INSTRUCTIONS TO FOLLOW: Below are some records. Return exactly the lines from the one containing "taking any actions." through the one containing "Cardiology, Angiology](https://docus.ai/doctors/dirk-sibbing-34)", both included, and only those.

[[ PROVIDED RECORDS, beginning ]]

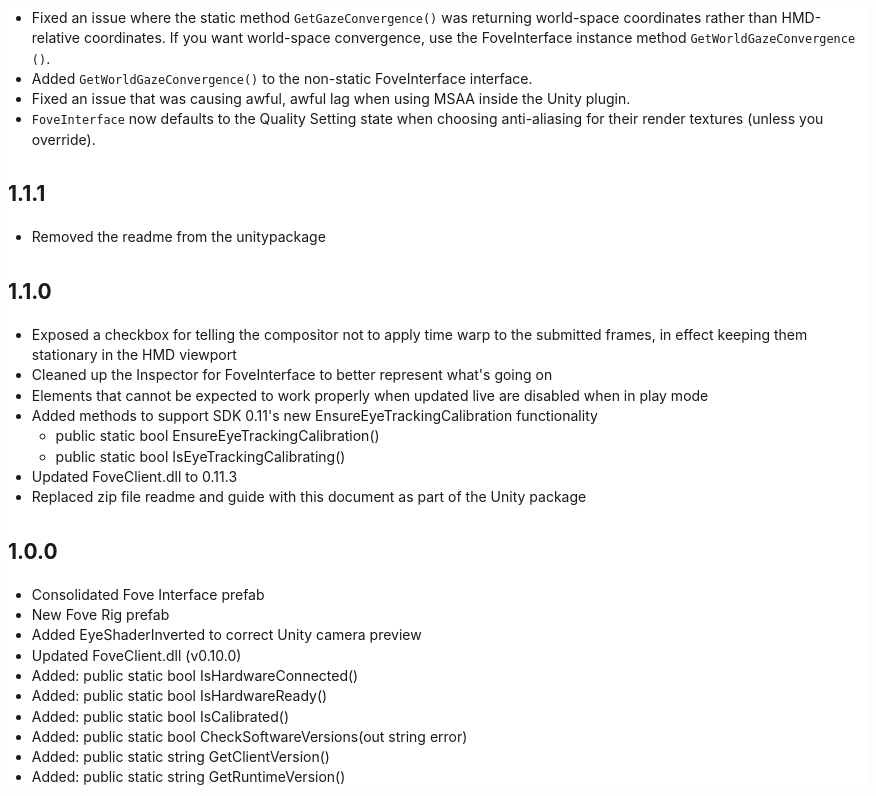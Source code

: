 * Fixed an issue where the static method `GetGazeConvergence()` was returning world-space coordinates rather than HMD-relative coordinates. If you want world-space convergence, use the FoveInterface instance method `GetWorldGazeConvergence()`.
* Added `GetWorldGazeConvergence()` to the non-static FoveInterface interface.
* Fixed an issue that was causing awful, awful lag when using MSAA inside the Unity plugin.
* `FoveInterface` now defaults to the Quality Setting state when choosing anti-aliasing for their render textures (unless you override).

## 1.1.1

* Removed the readme from the unitypackage

## 1.1.0

* Exposed a checkbox for telling the compositor not to apply time warp to the submitted frames, in effect keeping them stationary in the HMD viewport
* Cleaned up  the Inspector for FoveInterface to better represent what's going on
* Elements that cannot be expected to work properly when updated live are disabled when in play mode
* Added methods to support SDK 0.11's new EnsureEyeTrackingCalibration functionality
  * public static bool EnsureEyeTrackingCalibration()
  * public static bool IsEyeTrackingCalibrating()
* Updated FoveClient.dll to 0.11.3
* Replaced zip file readme and guide with this document as part of the Unity package

## 1.0.0

* Consolidated Fove Interface prefab
* New Fove Rig prefab
* Added EyeShaderInverted to correct Unity camera preview
* Updated FoveClient.dll (v0.10.0)
* Added: public static bool IsHardwareConnected()
* Added: public static bool IsHardwareReady()
* Added: public static bool IsCalibrated()
* Added: public static bool CheckSoftwareVersions(out string error)
* Added: public static string GetClientVersion()
* Added: public static string GetRuntimeVersion()
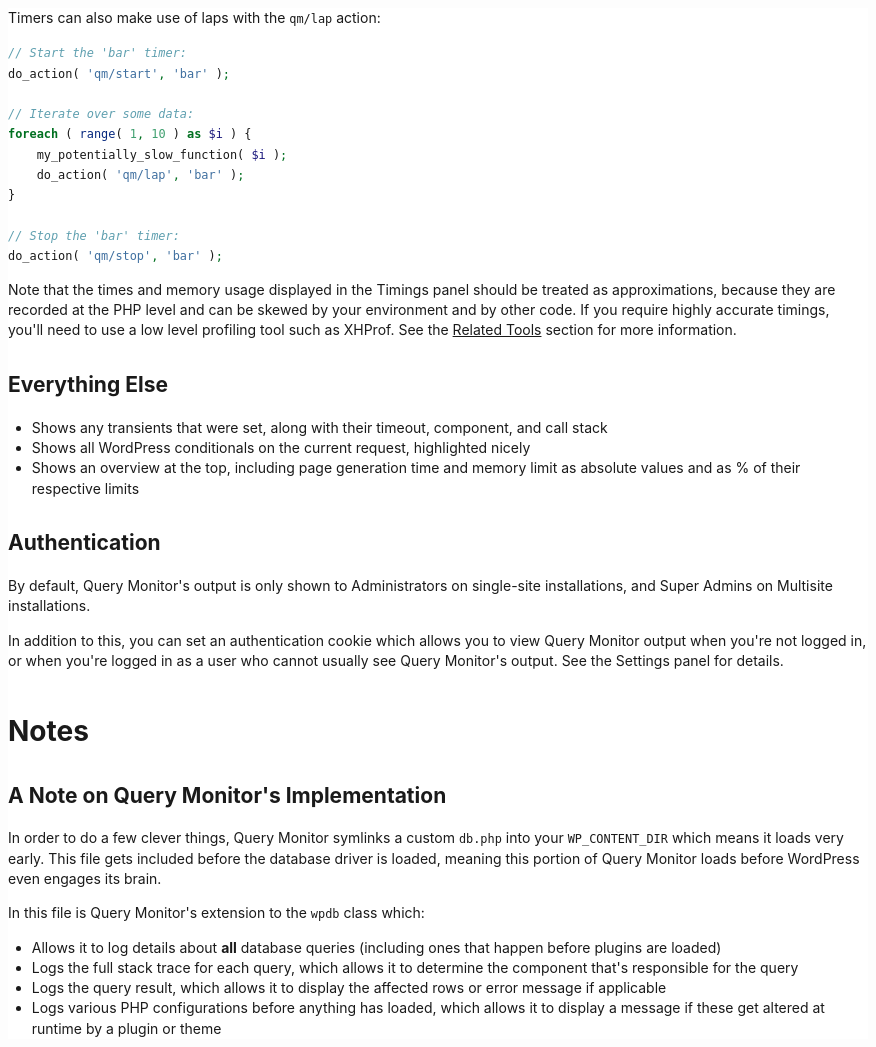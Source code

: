 Timers can also make use of laps with the `qm/lap` action:

```php
// Start the 'bar' timer:
do_action( 'qm/start', 'bar' );

// Iterate over some data:
foreach ( range( 1, 10 ) as $i ) {
    my_potentially_slow_function( $i );
    do_action( 'qm/lap', 'bar' );
}

// Stop the 'bar' timer:
do_action( 'qm/stop', 'bar' );
```

Note that the times and memory usage displayed in the Timings panel should be treated as approximations, because they are recorded at the PHP level and can be skewed by your environment and by other code. If you require highly accurate timings, you'll need to use a low level profiling tool such as XHProf. See the [Related Tools](#related-tools) section for more information.

## Everything Else

 * Shows any transients that were set, along with their timeout, component, and call stack
 * Shows all WordPress conditionals on the current request, highlighted nicely
 * Shows an overview at the top, including page generation time and memory limit as absolute values and as % of their respective limits

## Authentication

By default, Query Monitor's output is only shown to Administrators on single-site installations, and Super Admins on Multisite installations.

In addition to this, you can set an authentication cookie which allows you to view Query Monitor output when you're not logged in, or when you're logged in as a user who cannot usually see Query Monitor's output. See the Settings panel for details.

# Notes

## A Note on Query Monitor's Implementation

In order to do a few clever things, Query Monitor symlinks a custom `db.php` into your `WP_CONTENT_DIR` which means it loads very early. This file gets included before the database driver is loaded, meaning this portion of Query Monitor loads before WordPress even engages its brain.

In this file is Query Monitor's extension to the `wpdb` class which:

 * Allows it to log details about **all** database queries (including ones that happen before plugins are loaded)
 * Logs the full stack trace for each query, which allows it to determine the component that's responsible for the query
 * Logs the query result, which allows it to display the affected rows or error message if applicable
 * Logs various PHP configurations before anything has loaded, which allows it to display a message if these get altered at runtime by a plugin or theme
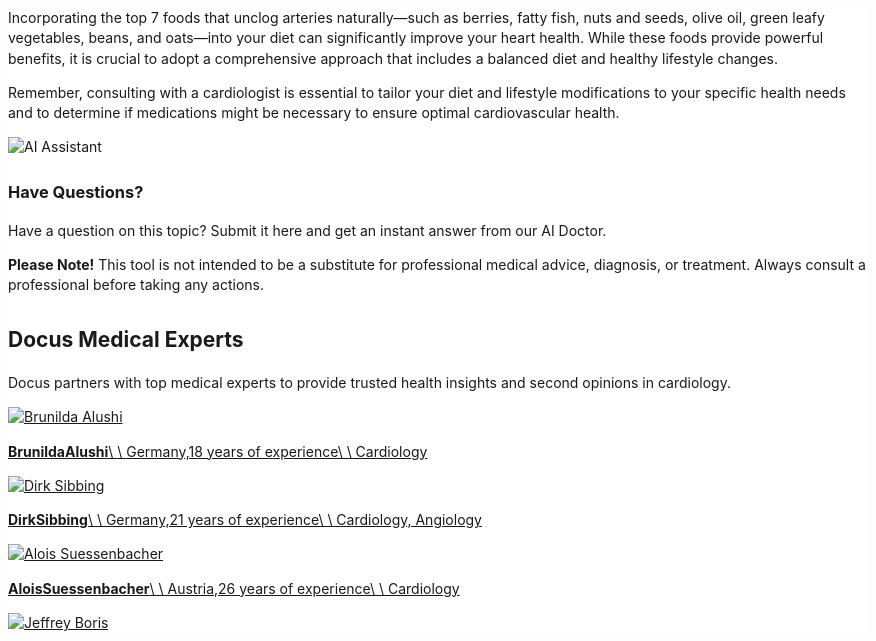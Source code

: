Incorporating the top 7 foods that unclog arteries naturally—such as berries, fatty fish, nuts and seeds, olive oil, green leafy vegetables, beans, and oats—into your diet can significantly improve your heart health. While these foods provide powerful benefits, it is crucial to adopt a comprehensive approach that includes a balanced diet and healthy lifestyle changes.

Remember, consulting with a cardiologist is essential to tailor your diet and lifestyle modifications to your specific health needs and to determine if medications might be necessary to ensure optimal cardiovascular health.

![AI Assistant](https://docus.ai/images/small-assistant.png)

### Have Questions?

Have a question on this topic? Submit it here and get an instant answer from our AI Doctor.

**Please Note!** This tool is not intended to be a substitute for professional medical advice, diagnosis, or treatment. Always consult a professional before taking any actions.

## Docus Medical Experts

Docus partners with top medical experts to provide trusted health insights and second opinions in cardiology.

[![Brunilda Alushi](https://docus.ai/_next/image?url=https%3A%2F%2Fdocus-live-cms-storage-us.s3.amazonaws.com%2Fnetwork_doctors%2Fprofile_pictures%2F44504e3e0a4f1b706d237f15f29fc310.jpg&w=3840&q=100)](https://docus.ai/doctors/brunilda-alushi-74)

[**BrunildaAlushi**\\
\\
Germany,18 years of experience\\
\\
Cardiology](https://docus.ai/doctors/brunilda-alushi-74)

[![Dirk Sibbing](https://docus.ai/_next/image?url=https%3A%2F%2Fdocus-live-cms-storage-us.s3.amazonaws.com%2Fnetwork_doctors%2Fprofile_pictures%2F2cb69ecd25b83b7c8a4895ebbc2197a0.jpg&w=3840&q=100)](https://docus.ai/doctors/dirk-sibbing-34)

[**DirkSibbing**\\
\\
Germany,21 years of experience\\
\\
Cardiology, Angiology](https://docus.ai/doctors/dirk-sibbing-34)

[![Alois Suessenbacher](https://docus.ai/_next/image?url=https%3A%2F%2Fdocus-live-cms-storage-us.s3.amazonaws.com%2Fnetwork_doctors%2Fprofile_pictures%2Ff40008f99f365bd7477d4435d0b68851.jpg&w=3840&q=100)](https://docus.ai/doctors/alois-suessenbacher-65)

[**AloisSuessenbacher**\\
\\
Austria,26 years of experience\\
\\
Cardiology](https://docus.ai/doctors/alois-suessenbacher-65)

[![Jeffrey Boris](https://docus.ai/_next/image?url=https%3A%2F%2Fdocus-live-cms-storage-us.s3.amazonaws.com%2Fnetwork_doctors%2Fprofile_pictures%2F7dcbd69ef8ce3165b307c9c9ea2fc807.png&w=3840&q=100)](https://docus.ai/doctors/jeffrey-boris-243)
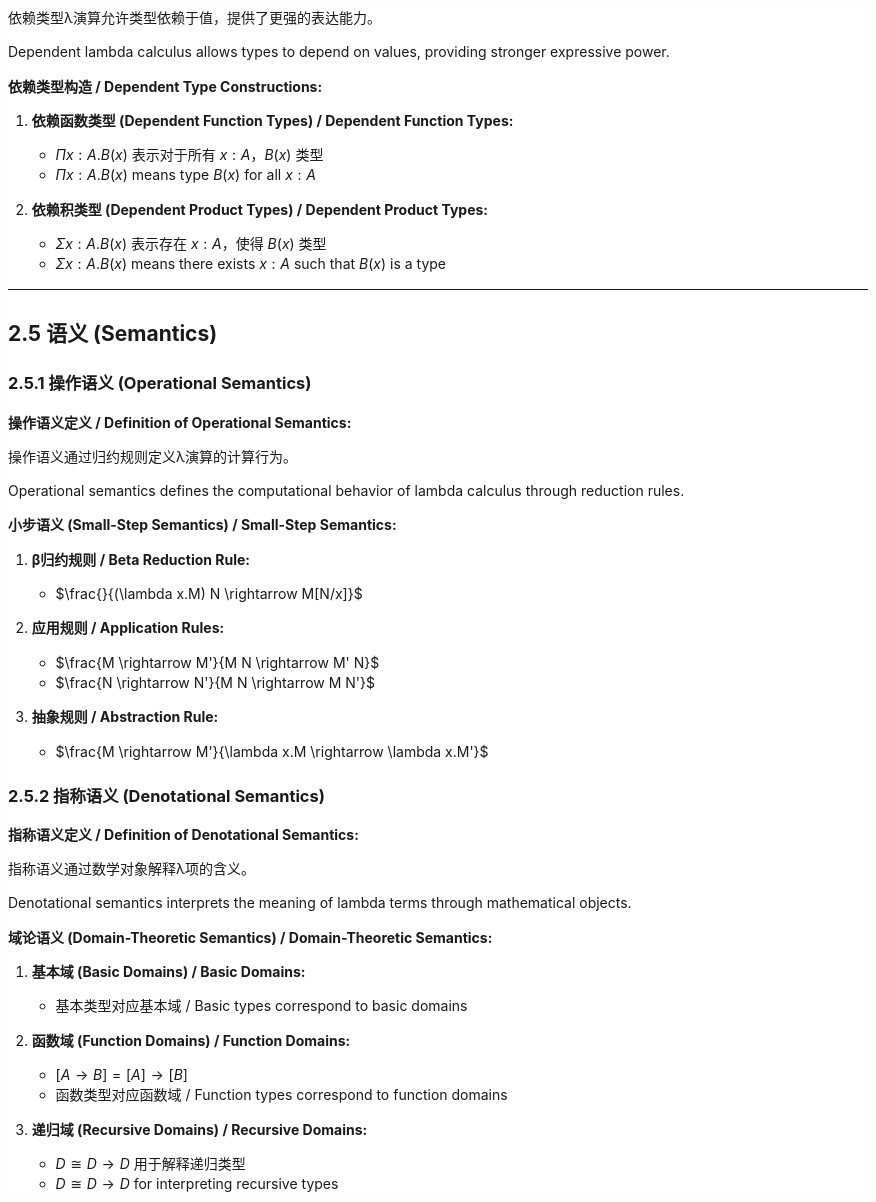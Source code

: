依赖类型λ演算允许类型依赖于值，提供了更强的表达能力。

Dependent lambda calculus allows types to depend on values, providing stronger expressive power.

**依赖类型构造 / Dependent Type Constructions:**

1. **依赖函数类型 (Dependent Function Types) / Dependent Function Types:**
   - $\Pi x : A.B(x)$ 表示对于所有 $x : A$，$B(x)$ 类型
   - $\Pi x : A.B(x)$ means type $B(x)$ for all $x : A$

2. **依赖积类型 (Dependent Product Types) / Dependent Product Types:**
   - $\Sigma x : A.B(x)$ 表示存在 $x : A$，使得 $B(x)$ 类型
   - $\Sigma x : A.B(x)$ means there exists $x : A$ such that $B(x)$ is a type

---

## 2.5 语义 (Semantics)

### 2.5.1 操作语义 (Operational Semantics)

**操作语义定义 / Definition of Operational Semantics:**

操作语义通过归约规则定义λ演算的计算行为。

Operational semantics defines the computational behavior of lambda calculus through reduction rules.

**小步语义 (Small-Step Semantics) / Small-Step Semantics:**

1. **β归约规则 / Beta Reduction Rule:**
   - $\frac{}{(\lambda x.M) N \rightarrow M[N/x]}$

2. **应用规则 / Application Rules:**
   - $\frac{M \rightarrow M'}{M N \rightarrow M' N}$
   - $\frac{N \rightarrow N'}{M N \rightarrow M N'}$

3. **抽象规则 / Abstraction Rule:**
   - $\frac{M \rightarrow M'}{\lambda x.M \rightarrow \lambda x.M'}$

### 2.5.2 指称语义 (Denotational Semantics)

**指称语义定义 / Definition of Denotational Semantics:**

指称语义通过数学对象解释λ项的含义。

Denotational semantics interprets the meaning of lambda terms through mathematical objects.

**域论语义 (Domain-Theoretic Semantics) / Domain-Theoretic Semantics:**

1. **基本域 (Basic Domains) / Basic Domains:**
   - 基本类型对应基本域 / Basic types correspond to basic domains

2. **函数域 (Function Domains) / Function Domains:**
   - $[A \rightarrow B] = [A] \rightarrow [B]$
   - 函数类型对应函数域 / Function types correspond to function domains

3. **递归域 (Recursive Domains) / Recursive Domains:**
   - $D \cong D \rightarrow D$ 用于解释递归类型
   - $D \cong D \rightarrow D$ for interpreting recursive types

[[ PROVIDED RECORDS, end ]]

RESPONSE FOR THIS EXERCISE:
**Please Note!** This tool is not intended to be a substitute for professional medical advice, diagnosis, or treatment. Always consult a professional before taking any actions.

## Docus Medical Experts

Docus partners with top medical experts to provide trusted health insights and second opinions in cardiology.

[![Brunilda Alushi](https://docus.ai/_next/image?url=https%3A%2F%2Fdocus-live-cms-storage-us.s3.amazonaws.com%2Fnetwork_doctors%2Fprofile_pictures%2F44504e3e0a4f1b706d237f15f29fc310.jpg&w=3840&q=100)](https://docus.ai/doctors/brunilda-alushi-74)

[**BrunildaAlushi**\\
\\
Germany,18 years of experience\\
\\
Cardiology](https://docus.ai/doctors/brunilda-alushi-74)

[![Dirk Sibbing](https://docus.ai/_next/image?url=https%3A%2F%2Fdocus-live-cms-storage-us.s3.amazonaws.com%2Fnetwork_doctors%2Fprofile_pictures%2F2cb69ecd25b83b7c8a4895ebbc2197a0.jpg&w=3840&q=100)](https://docus.ai/doctors/dirk-sibbing-34)

[**DirkSibbing**\\
\\
Germany,21 years of experience\\
\\
Cardiology, Angiology](https://docus.ai/doctors/dirk-sibbing-34)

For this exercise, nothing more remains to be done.